= Work instructions =
Your task is to copy each line of the records that includes the string "IsValid".

[Records from a dataset]
-------
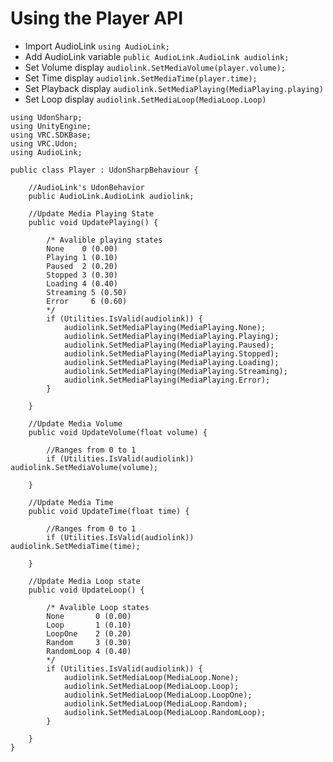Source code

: # Using the Player API

- Import AudioLink `using AudioLink;`
- Add AudioLink variable `public AudioLink.AudioLink audiolink;`
- Set Volume display `audiolink.SetMediaVolume(player.volume);`
- Set Time display `audiolink.SetMediaTime(player.time);`
- Set Playback display `audiolink.SetMediaPlaying(MediaPlaying.playing)`
- Set Loop display `audiolink.SetMediaLoop(MediaLoop.Loop)`

```
using UdonSharp;
using UnityEngine;
using VRC.SDKBase;
using VRC.Udon;
using AudioLink;

public class Player : UdonSharpBehaviour {

    //AudioLink's UdonBehavior
    public AudioLink.AudioLink audiolink;

    //Update Media Playing State
    public void UpdatePlaying() {

        /* Avalible playing states
        None    0 (0.00)
        Playing 1 (0.10)
        Paused  2 (0.20)
        Stopped 3 (0.30)
        Loading 4 (0.40)
        Streaming 5 (0.50)
        Error     6 (0.60)
        */
        if (Utilities.IsValid(audiolink)) {
            audiolink.SetMediaPlaying(MediaPlaying.None);
            audiolink.SetMediaPlaying(MediaPlaying.Playing);
            audiolink.SetMediaPlaying(MediaPlaying.Paused);
            audiolink.SetMediaPlaying(MediaPlaying.Stopped);
            audiolink.SetMediaPlaying(MediaPlaying.Loading);
            audiolink.SetMediaPlaying(MediaPlaying.Streaming);
            audiolink.SetMediaPlaying(MediaPlaying.Error);
        }

    }

    //Update Media Volume
    public void UpdateVolume(float volume) {

        //Ranges from 0 to 1
        if (Utilities.IsValid(audiolink)) audiolink.SetMediaVolume(volume);

    }

    //Update Media Time
    public void UpdateTime(float time) {

        //Ranges from 0 to 1
        if (Utilities.IsValid(audiolink)) audiolink.SetMediaTime(time);

    }

    //Update Media Loop state
    public void UpdateLoop() {

        /* Avalible Loop states
        None       0 (0.00)
        Loop       1 (0.10)
        LoopOne    2 (0.20)
        Random     3 (0.30)
        RandomLoop 4 (0.40)
        */
        if (Utilities.IsValid(audiolink)) {
            audiolink.SetMediaLoop(MediaLoop.None);
            audiolink.SetMediaLoop(MediaLoop.Loop);
            audiolink.SetMediaLoop(MediaLoop.LoopOne);
            audiolink.SetMediaLoop(MediaLoop.Random);
            audiolink.SetMediaLoop(MediaLoop.RandomLoop);
        }

    }
}
```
-------
= Solved exercise =
        if (Utilities.IsValid(audiolink)) {
        if (Utilities.IsValid(audiolink)) audiolink.SetMediaVolume(volume);
        if (Utilities.IsValid(audiolink)) audiolink.SetMediaTime(time);
        if (Utilities.IsValid(audiolink)) {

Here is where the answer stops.